Na real, meu marido nunca tinha me comido por trás, nunca tinha me sodomizado. O hipócrita era muito tradicional comigo. Suponho que manter satisfeita sua secretária reclamante já era suficiente. Então, que melhor jeito de dar nosso casamento por encerrado do que obrigá-lo a testemunhar outro homem me desvirginando bem na cara dele?
Eu tinha certeza de que aquele sargento severo sentia devoção pela minha bunda. Quem diria que ele a ultrajaría do jeito que fez. Roberto me fez ficar de quatro a um metro de distância do Alfonso. Me obrigou a olhar pro meu marido enquanto ele se posicionava atrás de mim e voltava a devorar aquele buraco pelo qual o sargento mostrava uma predileção singular.
Eu gemia com a língua dele remexendo no meu cu, gemia enquanto os dedos dele iam abrindo ele, mas acima de tudo, gemia com o jeito calmo e sensual que ele masturbava meu clitóris enquanto me preparava pra ser sodomizada.
― AAAAAAAH! ― gritei quando o sargento venceu a resistência do meu cu enfiando o pau dele entre minhas nádegas. A verdade é que, apesar daquele sofrimento passageiro, me senti satisfeita por finalmente um homem ter me sodomizado aos meus quarenta e três anos.
O que aconteceu depois, o jeito que Roberto se esganou comigo, queria poder esquecer. Só vou contar que, depois de me sodomizar com delicadeza na frente do meu marido, Roberto me virou e aí sim me fez saber o que évai tomar no cuA desolação do meu marido era total. Humilhado, forçado a contemplar como eu era sodomizada, via a pica do sargento entrar e sair do cu da esposa dele sem poder fazer nada.
O jeito dele de me comer virou algo insano, quase sádico. Mas, apesar disso, ele era tão bom amante que dava um jeito de continuar esfregando meu clitóris endurecido enquanto me fodia com toda a força. Perdi a conta de quanto tempo fiquei com a pica dele no cu e de quantos orgasmos tive.

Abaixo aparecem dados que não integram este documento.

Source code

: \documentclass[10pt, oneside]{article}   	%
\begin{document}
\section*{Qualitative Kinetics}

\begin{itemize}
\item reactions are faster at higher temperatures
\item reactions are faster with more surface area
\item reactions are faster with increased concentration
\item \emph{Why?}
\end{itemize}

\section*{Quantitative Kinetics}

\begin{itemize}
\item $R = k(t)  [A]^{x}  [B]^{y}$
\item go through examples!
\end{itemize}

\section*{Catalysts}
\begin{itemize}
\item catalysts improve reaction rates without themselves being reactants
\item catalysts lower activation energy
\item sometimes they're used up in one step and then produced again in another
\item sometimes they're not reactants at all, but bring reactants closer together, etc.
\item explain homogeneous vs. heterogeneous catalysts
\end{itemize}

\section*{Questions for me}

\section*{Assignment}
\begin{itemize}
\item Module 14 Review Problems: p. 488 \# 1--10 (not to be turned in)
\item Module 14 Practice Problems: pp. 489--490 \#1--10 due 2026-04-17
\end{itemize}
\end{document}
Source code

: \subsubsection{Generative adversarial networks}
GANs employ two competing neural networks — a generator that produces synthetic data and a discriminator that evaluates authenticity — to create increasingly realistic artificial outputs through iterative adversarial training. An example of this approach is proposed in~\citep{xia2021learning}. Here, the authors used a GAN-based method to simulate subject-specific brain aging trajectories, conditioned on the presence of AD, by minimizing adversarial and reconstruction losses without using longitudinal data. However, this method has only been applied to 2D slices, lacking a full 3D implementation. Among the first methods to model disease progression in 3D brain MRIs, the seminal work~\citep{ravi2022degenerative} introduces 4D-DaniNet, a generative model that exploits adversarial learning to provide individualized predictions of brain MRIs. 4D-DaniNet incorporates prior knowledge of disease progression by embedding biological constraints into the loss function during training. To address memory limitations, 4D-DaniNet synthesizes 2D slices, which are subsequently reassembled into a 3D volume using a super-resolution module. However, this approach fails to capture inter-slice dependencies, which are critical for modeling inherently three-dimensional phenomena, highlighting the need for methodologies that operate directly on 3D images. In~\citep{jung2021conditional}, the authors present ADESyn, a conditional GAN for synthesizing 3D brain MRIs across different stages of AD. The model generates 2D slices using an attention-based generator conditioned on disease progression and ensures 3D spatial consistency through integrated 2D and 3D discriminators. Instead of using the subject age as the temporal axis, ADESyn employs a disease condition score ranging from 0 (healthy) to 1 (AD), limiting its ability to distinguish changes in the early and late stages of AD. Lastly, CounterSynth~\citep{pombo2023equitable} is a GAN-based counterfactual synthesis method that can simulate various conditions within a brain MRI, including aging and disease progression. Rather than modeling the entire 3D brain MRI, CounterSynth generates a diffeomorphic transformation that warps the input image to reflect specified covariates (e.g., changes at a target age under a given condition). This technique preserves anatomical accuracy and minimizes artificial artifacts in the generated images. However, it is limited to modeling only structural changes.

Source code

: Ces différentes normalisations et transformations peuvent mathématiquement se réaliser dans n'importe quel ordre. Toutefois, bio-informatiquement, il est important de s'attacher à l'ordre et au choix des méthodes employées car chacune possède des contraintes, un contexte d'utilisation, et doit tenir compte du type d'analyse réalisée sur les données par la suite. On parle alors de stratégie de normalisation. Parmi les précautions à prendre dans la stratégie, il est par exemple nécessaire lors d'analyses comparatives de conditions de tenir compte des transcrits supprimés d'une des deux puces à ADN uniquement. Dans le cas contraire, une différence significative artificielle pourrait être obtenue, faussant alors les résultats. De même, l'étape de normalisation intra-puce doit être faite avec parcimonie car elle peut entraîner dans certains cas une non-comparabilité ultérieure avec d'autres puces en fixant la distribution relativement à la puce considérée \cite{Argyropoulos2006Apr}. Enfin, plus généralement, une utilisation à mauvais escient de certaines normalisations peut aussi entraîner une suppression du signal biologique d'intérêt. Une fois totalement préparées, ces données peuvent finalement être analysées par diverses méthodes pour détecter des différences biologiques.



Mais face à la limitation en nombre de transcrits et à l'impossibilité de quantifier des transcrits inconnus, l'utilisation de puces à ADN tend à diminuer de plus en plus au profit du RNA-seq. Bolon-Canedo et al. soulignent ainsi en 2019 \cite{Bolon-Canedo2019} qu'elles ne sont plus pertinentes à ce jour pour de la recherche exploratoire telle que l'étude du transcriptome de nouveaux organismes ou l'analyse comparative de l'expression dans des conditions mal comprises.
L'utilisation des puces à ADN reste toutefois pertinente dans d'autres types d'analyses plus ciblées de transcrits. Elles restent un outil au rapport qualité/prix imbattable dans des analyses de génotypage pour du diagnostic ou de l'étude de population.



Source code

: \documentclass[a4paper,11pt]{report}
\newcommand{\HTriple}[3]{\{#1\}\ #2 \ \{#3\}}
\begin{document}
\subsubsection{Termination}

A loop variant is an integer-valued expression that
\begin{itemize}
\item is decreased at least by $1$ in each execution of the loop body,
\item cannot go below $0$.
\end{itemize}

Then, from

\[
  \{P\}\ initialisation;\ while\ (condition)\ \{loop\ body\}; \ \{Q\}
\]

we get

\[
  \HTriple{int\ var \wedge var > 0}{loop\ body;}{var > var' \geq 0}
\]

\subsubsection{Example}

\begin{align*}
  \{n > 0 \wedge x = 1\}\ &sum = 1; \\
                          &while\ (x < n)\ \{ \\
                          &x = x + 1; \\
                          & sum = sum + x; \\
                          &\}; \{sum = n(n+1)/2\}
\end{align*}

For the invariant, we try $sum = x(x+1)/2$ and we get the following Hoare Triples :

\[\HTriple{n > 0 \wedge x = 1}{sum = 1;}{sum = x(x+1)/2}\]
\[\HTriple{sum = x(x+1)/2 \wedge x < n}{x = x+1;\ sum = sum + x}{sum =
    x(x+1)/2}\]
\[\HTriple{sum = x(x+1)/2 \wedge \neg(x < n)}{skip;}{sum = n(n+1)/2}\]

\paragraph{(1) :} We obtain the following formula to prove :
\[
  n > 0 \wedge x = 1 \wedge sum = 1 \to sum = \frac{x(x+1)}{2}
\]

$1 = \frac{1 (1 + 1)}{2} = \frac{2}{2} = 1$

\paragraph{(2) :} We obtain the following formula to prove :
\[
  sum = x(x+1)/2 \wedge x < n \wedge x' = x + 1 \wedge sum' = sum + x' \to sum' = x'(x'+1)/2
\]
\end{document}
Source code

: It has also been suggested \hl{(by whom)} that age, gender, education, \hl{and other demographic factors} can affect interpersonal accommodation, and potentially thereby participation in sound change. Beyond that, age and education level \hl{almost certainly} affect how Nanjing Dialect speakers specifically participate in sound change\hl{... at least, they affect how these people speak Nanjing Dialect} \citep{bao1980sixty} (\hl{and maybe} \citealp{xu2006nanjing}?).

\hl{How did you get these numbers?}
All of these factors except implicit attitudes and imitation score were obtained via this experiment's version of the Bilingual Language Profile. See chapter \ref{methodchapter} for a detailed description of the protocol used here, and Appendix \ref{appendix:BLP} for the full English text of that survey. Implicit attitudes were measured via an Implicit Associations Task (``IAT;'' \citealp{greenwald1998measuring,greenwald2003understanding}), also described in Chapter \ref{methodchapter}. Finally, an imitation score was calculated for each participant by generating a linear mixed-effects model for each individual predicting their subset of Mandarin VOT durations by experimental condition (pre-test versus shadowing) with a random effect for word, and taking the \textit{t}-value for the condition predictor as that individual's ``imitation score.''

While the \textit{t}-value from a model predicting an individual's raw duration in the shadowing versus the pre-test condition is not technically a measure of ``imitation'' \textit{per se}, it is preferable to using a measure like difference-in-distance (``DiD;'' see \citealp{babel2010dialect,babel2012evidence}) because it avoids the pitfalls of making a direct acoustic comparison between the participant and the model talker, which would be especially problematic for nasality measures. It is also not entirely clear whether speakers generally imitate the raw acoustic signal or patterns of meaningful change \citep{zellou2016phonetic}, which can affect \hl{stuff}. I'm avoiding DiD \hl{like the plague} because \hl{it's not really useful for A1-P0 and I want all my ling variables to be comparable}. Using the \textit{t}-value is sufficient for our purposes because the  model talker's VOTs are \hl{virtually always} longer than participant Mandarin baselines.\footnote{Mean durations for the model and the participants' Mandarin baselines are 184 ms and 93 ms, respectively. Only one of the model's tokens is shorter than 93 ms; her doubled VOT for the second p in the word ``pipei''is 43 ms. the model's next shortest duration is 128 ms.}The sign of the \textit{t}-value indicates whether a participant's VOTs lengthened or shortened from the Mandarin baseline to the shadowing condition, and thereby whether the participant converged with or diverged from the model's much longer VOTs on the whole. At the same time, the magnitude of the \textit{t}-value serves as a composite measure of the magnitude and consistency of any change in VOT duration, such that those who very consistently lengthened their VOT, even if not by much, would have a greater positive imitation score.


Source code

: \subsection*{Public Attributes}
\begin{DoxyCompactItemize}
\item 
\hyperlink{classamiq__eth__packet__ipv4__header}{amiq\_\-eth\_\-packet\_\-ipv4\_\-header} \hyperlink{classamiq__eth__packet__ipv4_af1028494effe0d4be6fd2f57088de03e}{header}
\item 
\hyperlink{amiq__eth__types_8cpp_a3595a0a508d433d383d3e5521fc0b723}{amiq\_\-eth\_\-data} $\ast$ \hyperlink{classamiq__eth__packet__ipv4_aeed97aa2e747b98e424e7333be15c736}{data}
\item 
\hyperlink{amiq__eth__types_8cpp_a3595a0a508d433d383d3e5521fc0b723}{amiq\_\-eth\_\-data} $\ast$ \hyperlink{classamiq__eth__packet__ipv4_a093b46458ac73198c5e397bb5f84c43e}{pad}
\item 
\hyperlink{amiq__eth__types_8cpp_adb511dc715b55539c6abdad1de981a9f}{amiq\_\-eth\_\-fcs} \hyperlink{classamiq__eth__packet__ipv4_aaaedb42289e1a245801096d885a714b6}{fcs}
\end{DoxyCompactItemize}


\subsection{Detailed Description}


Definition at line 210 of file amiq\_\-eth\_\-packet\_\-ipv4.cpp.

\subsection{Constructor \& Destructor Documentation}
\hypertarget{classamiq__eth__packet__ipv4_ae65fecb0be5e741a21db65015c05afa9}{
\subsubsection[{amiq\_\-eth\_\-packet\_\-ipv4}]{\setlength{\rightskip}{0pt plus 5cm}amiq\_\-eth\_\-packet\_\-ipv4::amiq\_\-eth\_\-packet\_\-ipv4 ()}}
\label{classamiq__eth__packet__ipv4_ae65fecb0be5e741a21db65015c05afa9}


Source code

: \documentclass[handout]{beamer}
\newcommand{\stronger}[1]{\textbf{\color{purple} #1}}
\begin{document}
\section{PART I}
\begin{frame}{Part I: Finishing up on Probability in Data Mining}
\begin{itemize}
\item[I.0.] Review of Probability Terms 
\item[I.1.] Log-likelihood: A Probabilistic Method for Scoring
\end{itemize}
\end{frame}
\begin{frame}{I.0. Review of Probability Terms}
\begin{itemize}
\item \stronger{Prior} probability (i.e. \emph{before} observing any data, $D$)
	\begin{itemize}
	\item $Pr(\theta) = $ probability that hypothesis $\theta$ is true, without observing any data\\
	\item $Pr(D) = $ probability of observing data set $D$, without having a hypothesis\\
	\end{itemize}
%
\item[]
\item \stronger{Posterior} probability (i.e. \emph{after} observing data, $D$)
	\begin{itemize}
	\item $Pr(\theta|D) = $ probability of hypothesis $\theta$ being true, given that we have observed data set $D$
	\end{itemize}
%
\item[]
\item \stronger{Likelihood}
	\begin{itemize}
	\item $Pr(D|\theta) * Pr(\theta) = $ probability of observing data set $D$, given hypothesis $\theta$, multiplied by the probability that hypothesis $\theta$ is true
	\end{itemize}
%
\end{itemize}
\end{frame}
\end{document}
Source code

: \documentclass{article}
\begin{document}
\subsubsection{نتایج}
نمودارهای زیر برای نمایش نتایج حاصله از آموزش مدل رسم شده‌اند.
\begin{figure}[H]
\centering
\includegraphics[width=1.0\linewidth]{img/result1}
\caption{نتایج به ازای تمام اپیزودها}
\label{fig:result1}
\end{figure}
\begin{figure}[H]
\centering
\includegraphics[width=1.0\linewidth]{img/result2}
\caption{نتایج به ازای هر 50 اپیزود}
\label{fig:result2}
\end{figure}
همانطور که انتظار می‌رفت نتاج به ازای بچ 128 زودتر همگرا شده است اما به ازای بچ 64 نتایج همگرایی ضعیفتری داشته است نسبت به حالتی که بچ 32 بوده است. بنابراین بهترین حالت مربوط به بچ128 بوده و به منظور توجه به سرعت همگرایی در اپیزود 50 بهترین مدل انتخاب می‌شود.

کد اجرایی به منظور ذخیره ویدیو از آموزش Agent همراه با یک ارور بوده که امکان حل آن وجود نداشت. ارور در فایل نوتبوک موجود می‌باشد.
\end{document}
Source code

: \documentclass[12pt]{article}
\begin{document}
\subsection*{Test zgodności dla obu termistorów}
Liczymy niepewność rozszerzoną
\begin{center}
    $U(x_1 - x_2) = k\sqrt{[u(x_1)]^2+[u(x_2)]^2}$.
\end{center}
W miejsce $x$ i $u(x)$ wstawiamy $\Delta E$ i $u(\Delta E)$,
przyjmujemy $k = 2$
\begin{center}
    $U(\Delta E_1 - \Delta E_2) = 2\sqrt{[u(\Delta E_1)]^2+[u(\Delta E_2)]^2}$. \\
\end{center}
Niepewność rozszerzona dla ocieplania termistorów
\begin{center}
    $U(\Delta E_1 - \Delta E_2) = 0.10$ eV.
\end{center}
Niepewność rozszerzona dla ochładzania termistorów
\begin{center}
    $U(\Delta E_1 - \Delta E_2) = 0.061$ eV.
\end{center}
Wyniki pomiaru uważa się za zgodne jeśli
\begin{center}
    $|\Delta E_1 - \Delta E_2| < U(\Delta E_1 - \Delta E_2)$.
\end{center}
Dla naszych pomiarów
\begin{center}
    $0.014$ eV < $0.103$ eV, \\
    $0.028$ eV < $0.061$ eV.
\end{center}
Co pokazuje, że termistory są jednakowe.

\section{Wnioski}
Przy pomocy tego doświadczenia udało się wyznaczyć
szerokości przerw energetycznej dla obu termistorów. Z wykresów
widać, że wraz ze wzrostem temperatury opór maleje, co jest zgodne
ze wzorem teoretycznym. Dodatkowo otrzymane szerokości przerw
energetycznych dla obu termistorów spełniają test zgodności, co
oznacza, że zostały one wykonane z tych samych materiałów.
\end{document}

Quase tinha perdido a consciência quando Roberto finalmente me encheu de esperma. Aí, o degenerado tirou a pica do meu cu e separou minhas nádegas pra meu marido ver bem como ele tinha me deixado. Orgulhoso, Roberto me deu um baita tapa na bunda, me parabenizando pelo meu desempenho. Reconheceu que fazia tempo que não se divertia tanto com uma mulher e, antes de ir embora, deixou claro que eu podia contar com ele pro que precisasse.
Apesar daquele desfecho traumático, me senti satisfeita. Tinha executado minha vingança exatamente como planejei. Além disso, minha estreia como divorciada me fez perceber que uma vida nova e empolgante se abria diante de mim.